[Plugin] Linuxserver.io - Unraid Nvidia


Recommended Posts

2 minutes ago, saarg said:

Probably a race condition. You could use the command chbmb posted. I don't think the UUID will change so ou only need to get it once.

Yes that command works also thank you.

Do you mind me asking what you mean by a race condition?

Link to comment

I hope you don't mind me asking...

 

Is it possible to get the two kernel modules: 'joydev' and 'uinput' with this plugin/images?

I recently released a container to play Steam games with In Home Streaming (even over the internet) inside a container but the only problem is that these two kernel modules are needed to enable 'real' controller support, now i have to map the controller buttons to keyboard or even mouse inputs and that's really frustrating for some games.

 

EDIT: Not needed anymore, got it solved. ;)

Edited by ich777
  • Like 1
Link to comment
21 hours ago, Solverz said:

Yes that command works also thank you.

Do you mind me asking what you mean by a race condition?

@saarg

 

I looked into race condition and found out what it means.

 

I also found out why the uuid was not showing. It was because jellyfin was set to autostart, when I disabled this it showed the gpu uuid again after and reboot :)

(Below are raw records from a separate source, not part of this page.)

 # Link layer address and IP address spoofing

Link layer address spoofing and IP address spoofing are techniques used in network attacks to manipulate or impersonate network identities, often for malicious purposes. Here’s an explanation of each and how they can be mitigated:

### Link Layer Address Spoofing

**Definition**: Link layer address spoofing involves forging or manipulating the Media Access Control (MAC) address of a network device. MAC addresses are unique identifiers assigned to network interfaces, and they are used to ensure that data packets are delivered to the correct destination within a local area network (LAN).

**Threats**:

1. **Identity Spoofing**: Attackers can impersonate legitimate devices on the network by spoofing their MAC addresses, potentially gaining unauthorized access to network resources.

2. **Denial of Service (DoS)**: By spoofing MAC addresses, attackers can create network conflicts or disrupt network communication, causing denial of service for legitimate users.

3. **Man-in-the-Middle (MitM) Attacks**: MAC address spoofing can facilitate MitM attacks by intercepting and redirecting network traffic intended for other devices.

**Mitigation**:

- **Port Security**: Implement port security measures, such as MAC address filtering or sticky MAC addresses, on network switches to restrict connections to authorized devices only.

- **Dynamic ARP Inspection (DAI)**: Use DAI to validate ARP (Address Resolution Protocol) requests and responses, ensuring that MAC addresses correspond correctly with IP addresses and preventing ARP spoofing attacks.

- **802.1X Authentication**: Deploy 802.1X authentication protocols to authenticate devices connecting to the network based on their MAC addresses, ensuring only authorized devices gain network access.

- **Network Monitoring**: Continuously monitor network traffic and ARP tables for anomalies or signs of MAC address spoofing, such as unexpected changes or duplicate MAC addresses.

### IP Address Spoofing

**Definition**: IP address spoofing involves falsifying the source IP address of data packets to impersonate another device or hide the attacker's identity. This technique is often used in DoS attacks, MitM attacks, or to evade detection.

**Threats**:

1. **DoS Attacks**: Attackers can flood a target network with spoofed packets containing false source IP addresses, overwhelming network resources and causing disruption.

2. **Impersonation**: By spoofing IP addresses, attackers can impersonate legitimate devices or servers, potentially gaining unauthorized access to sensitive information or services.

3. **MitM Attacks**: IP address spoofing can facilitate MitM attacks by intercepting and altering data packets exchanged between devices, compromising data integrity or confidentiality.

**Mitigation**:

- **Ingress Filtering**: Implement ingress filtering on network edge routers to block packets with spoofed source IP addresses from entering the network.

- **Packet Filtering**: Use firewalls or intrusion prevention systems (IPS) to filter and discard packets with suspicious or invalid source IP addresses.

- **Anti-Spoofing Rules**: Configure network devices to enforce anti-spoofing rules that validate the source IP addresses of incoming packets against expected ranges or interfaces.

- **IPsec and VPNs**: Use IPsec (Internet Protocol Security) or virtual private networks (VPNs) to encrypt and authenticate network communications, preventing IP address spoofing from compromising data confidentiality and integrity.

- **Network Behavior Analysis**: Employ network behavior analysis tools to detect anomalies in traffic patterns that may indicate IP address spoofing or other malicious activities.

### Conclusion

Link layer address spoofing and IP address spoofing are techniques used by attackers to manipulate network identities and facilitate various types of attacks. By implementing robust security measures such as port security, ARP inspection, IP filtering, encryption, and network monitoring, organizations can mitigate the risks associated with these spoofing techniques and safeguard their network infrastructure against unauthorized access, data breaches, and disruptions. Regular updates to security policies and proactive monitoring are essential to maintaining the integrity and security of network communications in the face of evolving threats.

Thanks for all your help!!!

Link to comment
2 hours ago, Solverz said:

@saarg

 

I looked into race condition and found out what it means.

 

I also found out why the uuid was not showing. It was because jellyfin was set to autostart, when I disabled this it showed the gpu uuid again after and reboot :)

Thanks for all your help!!!

I didn't see your post until now.

 

It's weird jellyfin would make the UUID disappear.

Link to comment

Hi All, Just recently installed this (the 6.8.3 nvidia build) for the first time and I'm getting the "NVIDIA-SMI has failed because it couldn't communicate with the NVIDIA driver. Make sure that the latest NVIDIA driver is installed and running. " error. I have two cards, the first is a GT 240 for console access and wouldn't expect to show up, but the second card is a 1660 GTX. I previously used the card for gpu passthrough but its used far and few so I'd rather repurpose it. I removed the stub on the card and have disabled the VM manager. After rebooting I'm still not seeing the card show up in the Nvida Build settings. Is there anything else I need to disable besides the stub and the vm manager? I believe its still in the XML for the VM however I would assume with the VM manager disabled it shouldn't be holding on to the card still no?

 

Any help is appreciated!

 

Thanks,

~chiefo

Edited by chiefo
Link to comment
32 minutes ago, chiefo said:

Hi All, Just recently installed this (the 6.8.3 nvidia build) for the first time and I'm getting the "NVIDIA-SMI has failed because it couldn't communicate with the NVIDIA driver. Make sure that the latest NVIDIA driver is installed and running. " error. I have two cards, the first is a GT 240 for console access and wouldn't expect to show up, but the second card is a 1660 GTX. I previously used the card for gpu passthrough but its used far and few so I'd rather repurpose it. I removed the stub on the card and have disabled the VM manager. After rebooting I'm still not seeing the card show up in the Nvida Build settings. Is there anything else I need to disable besides the stub and the vm manager? I believe its still in the XML for the VM however I would assume with the VM manager disabled it shouldn't be holding on to the card still no?

 

Any help is appreciated!

 

Thanks,

~chiefo

You can check which module is loaded for the 1660 with lspci -k.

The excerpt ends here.